An important limitation of this study is the lack of a histopathological ground truth from the infiltrated, peritumoral areas. Although it is not practical, or sometimes even possible, to finely sample the peritumoral region in routine clinical practice, in our future work we plan to perform targeted biopsies in several of these regions and relate the imaging-based predictions with pathology proven concentration of malignant cells. This model also predicts areas that have a high probability of recurrence, where in fact no recurrence was observed on follow-up imaging. Due to the aggressive and infiltrative nature of glioblastoma, it is quite likely that these areas also harbor a higher concentration of malignant cells that will recur in the future, given enough time. Future work will elaborate how these areas are biologically different.

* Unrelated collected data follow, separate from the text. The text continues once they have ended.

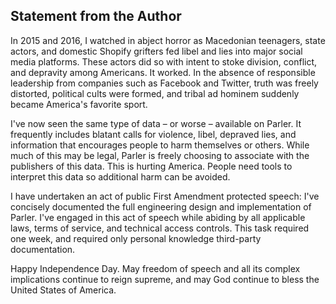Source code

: 
Statement from the Author
-------------------------

In 2015 and 2016, I watched in abject horror as Macedonian teenagers, state
actors, and domestic Shopify grifters fed libel and lies into major social media
platforms. These actors did so with intent to stoke division, conflict, and
depravity among Americans. It worked. In the absence of responsible leadership
from companies such as Facebook and Twitter, truth was freely distorted,
political cults were formed, and tribal ad hominem suddenly became America's
favorite sport.

I've now seen the same type of data – or worse – available on Parler. It
frequently includes blatant calls for violence, libel, depraved lies, and
information that encourages people to harm themselves or others. While much of
this may be legal, Parler is freely choosing to associate with the publishers of
this data. This is hurting America. People need tools to interpret this data so
additional harm can be avoided.

I have undertaken an act of public First Amendment protected speech: I've
concisely documented the full engineering design and implementation of Parler.
I've engaged in this act of speech while abiding by all applicable laws, terms
of service, and technical access controls. This task required one week, and
required only personal knowledge third-party documentation.

Happy Independence Day. May freedom of speech and all its complex implications
continue to reign supreme, and may God continue to bless the United States of
America.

Finally, it is important to emphasize that the near and far peritumoral tissue ROIs used to train our model does not imply any certainty that there is more infiltration near to as opposed to far from the tumor. These regions should be viewed as part of the algorithmic procedure used to derive the infiltration model, which is then tested against true tumor recurrence. In particular, these regions are used to derive the model that highlights the heterogeneity within peritumoral edema. Although there are certainly other ways of deriving predictive models, our choice was not arbitrary, but it was based on ample literature that generally shows denser malignant cell concentration near the enhancing, solid tumor component.8,9
The results of this study demonstrate that new ways of analyzing multiparametric MRI data can elucidate patterns of tumor infiltration within the peritumoral region that predict subsequent tumor recurrence, a task that is virtually impossible based on visual interpretation of standard MRIs. The proposed methodology could offer significant advantages to clinicians treating patients with newly diagnosed glioblastoma. Neurosurgeons could potentially perform supra-total resections when anatomically possible, addressing highly infiltrated peritumoral tissue at higher risk for recurrence. Likewise, radiation oncologists could escalate the radiation dose to high-risk areas. Although our modeling was built specifically for evaluating the infiltrative component of glioblastoma, our methodology is quite general and could be applied to a host of image analysis problems.
Disclosures: This work was supported by the National Institutes of Health (NIH) grant R01NS042645. The authors have no personal, financial, or institutional interest in any of the drugs, materials, or devices described in this article.